#### RECORDS SHOWN ####

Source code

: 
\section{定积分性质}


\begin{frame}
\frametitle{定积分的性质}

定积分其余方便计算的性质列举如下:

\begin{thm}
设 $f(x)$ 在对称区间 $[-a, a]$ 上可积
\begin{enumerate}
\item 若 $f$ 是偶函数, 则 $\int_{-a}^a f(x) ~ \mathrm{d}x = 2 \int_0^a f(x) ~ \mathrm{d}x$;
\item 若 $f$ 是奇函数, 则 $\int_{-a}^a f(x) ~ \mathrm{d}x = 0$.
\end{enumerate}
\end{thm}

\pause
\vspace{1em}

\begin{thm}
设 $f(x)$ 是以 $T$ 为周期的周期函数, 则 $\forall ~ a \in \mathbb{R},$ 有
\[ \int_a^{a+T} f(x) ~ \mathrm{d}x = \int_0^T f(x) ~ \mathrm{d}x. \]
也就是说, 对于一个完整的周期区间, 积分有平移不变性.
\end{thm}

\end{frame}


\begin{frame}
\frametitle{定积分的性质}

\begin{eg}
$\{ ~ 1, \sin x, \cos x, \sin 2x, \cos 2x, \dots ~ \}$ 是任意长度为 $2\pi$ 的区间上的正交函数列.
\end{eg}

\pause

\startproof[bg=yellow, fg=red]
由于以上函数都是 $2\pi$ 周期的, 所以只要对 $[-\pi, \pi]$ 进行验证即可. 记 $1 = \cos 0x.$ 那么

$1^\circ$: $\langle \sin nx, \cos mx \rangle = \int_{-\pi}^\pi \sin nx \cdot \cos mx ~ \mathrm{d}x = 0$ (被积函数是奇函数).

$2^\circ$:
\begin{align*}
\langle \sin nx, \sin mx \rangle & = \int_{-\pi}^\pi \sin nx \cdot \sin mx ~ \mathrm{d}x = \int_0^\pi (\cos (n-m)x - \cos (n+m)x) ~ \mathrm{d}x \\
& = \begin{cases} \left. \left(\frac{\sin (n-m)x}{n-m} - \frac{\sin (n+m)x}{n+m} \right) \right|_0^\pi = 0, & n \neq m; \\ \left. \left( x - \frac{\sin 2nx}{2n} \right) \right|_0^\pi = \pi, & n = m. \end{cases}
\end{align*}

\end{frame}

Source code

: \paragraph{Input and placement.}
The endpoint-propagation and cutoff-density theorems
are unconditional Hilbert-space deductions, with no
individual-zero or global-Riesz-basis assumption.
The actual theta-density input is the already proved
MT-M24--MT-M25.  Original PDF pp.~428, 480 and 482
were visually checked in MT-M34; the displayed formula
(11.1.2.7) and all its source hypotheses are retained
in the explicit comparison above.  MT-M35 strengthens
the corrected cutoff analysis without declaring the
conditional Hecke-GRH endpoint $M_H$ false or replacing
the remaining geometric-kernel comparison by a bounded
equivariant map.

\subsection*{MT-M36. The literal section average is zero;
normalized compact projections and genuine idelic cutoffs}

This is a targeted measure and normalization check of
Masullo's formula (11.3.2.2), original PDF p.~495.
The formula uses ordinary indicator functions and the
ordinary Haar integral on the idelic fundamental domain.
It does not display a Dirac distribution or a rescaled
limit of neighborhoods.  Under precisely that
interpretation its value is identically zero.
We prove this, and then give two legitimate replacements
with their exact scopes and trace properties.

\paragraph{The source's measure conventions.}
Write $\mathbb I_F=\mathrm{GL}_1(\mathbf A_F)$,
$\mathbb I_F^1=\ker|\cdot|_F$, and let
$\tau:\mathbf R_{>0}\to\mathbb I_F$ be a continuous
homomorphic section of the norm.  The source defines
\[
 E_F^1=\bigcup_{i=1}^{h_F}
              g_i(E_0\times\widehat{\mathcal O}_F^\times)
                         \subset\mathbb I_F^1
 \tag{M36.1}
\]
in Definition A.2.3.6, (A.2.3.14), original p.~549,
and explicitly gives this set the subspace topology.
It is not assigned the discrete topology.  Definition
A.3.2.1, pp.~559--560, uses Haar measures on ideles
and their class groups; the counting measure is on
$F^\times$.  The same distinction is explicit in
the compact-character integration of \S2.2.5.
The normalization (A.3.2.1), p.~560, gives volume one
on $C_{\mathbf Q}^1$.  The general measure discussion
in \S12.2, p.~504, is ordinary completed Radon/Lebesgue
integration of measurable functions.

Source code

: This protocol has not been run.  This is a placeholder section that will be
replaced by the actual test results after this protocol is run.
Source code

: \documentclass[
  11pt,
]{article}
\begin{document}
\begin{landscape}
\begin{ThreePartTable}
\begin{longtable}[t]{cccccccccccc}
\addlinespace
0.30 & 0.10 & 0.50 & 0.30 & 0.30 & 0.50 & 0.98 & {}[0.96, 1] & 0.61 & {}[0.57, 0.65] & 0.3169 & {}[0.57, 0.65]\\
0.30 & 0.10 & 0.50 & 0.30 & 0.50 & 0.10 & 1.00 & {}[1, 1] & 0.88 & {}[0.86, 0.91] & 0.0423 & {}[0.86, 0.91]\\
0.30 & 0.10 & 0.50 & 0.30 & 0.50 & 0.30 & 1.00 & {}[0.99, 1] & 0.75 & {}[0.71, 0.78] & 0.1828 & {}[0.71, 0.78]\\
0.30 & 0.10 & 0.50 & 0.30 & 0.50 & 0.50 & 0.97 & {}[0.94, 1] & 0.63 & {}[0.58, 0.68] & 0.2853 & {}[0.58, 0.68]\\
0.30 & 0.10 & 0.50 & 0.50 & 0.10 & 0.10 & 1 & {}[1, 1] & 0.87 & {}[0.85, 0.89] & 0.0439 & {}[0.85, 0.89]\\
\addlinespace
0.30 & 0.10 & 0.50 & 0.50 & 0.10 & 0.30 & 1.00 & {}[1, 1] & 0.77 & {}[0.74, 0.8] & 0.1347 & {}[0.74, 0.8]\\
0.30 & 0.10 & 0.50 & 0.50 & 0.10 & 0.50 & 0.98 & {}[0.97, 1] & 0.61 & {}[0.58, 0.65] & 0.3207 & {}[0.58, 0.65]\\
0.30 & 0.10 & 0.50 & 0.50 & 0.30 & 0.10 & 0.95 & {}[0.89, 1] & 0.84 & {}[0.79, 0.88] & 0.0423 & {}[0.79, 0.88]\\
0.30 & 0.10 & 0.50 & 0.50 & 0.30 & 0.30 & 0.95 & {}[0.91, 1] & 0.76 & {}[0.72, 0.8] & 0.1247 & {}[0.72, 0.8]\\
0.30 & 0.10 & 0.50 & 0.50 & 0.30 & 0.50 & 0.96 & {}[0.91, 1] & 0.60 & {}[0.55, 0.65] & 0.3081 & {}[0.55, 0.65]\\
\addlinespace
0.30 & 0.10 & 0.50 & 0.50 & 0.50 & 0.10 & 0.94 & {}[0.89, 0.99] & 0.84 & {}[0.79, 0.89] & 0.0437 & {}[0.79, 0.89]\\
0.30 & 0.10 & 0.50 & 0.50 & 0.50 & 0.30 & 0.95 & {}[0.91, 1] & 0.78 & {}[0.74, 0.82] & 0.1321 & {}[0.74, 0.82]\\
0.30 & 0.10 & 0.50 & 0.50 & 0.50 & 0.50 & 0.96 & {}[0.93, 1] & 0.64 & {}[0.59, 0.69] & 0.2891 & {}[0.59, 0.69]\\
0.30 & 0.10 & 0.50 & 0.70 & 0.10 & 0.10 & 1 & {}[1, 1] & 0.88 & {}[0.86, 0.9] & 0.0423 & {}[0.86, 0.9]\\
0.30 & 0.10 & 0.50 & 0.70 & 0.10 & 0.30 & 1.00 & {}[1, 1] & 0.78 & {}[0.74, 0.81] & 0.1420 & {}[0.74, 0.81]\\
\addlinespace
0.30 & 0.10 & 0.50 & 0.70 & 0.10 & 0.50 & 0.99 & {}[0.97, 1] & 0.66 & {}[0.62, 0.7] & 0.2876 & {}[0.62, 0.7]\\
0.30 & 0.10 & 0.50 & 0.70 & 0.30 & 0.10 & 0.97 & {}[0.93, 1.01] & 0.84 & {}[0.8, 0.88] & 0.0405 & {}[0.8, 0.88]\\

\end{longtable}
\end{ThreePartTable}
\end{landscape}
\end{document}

####

| WORK REQUIRED |
All lines from the one containing "0.30 & 0.10 & 0.50 & 0.50 & 0.30 & 0.50" to the end of the records, both ends included, should be printed exactly and on their own.

| ANSWER TO THE PROBLEM |
0.30 & 0.10 & 0.50 & 0.50 & 0.30 & 0.50 & 0.96 & {}[0.91, 1] & 0.60 & {}[0.55, 0.65] & 0.3081 & {}[0.55, 0.65]\\
\addlinespace
0.30 & 0.10 & 0.50 & 0.50 & 0.50 & 0.10 & 0.94 & {}[0.89, 0.99] & 0.84 & {}[0.79, 0.89] & 0.0437 & {}[0.79, 0.89]\\
0.30 & 0.10 & 0.50 & 0.50 & 0.50 & 0.30 & 0.95 & {}[0.91, 1] & 0.78 & {}[0.74, 0.82] & 0.1321 & {}[0.74, 0.82]\\
0.30 & 0.10 & 0.50 & 0.50 & 0.50 & 0.50 & 0.96 & {}[0.93, 1] & 0.64 & {}[0.59, 0.69] & 0.2891 & {}[0.59, 0.69]\\
0.30 & 0.10 & 0.50 & 0.70 & 0.10 & 0.10 & 1 & {}[1, 1] & 0.88 & {}[0.86, 0.9] & 0.0423 & {}[0.86, 0.9]\\
0.30 & 0.10 & 0.50 & 0.70 & 0.10 & 0.30 & 1.00 & {}[1, 1] & 0.78 & {}[0.74, 0.81] & 0.1420 & {}[0.74, 0.81]\\
\addlinespace
0.30 & 0.10 & 0.50 & 0.70 & 0.10 & 0.50 & 0.99 & {}[0.97, 1] & 0.66 & {}[0.62, 0.7] & 0.2876 & {}[0.62, 0.7]\\
0.30 & 0.10 & 0.50 & 0.70 & 0.30 & 0.10 & 0.97 & {}[0.93, 1.01] & 0.84 & {}[0.8, 0.88] & 0.0405 & {}[0.8, 0.88]\\

\end{longtable}
\end{ThreePartTable}
\end{landscape}
\end{document}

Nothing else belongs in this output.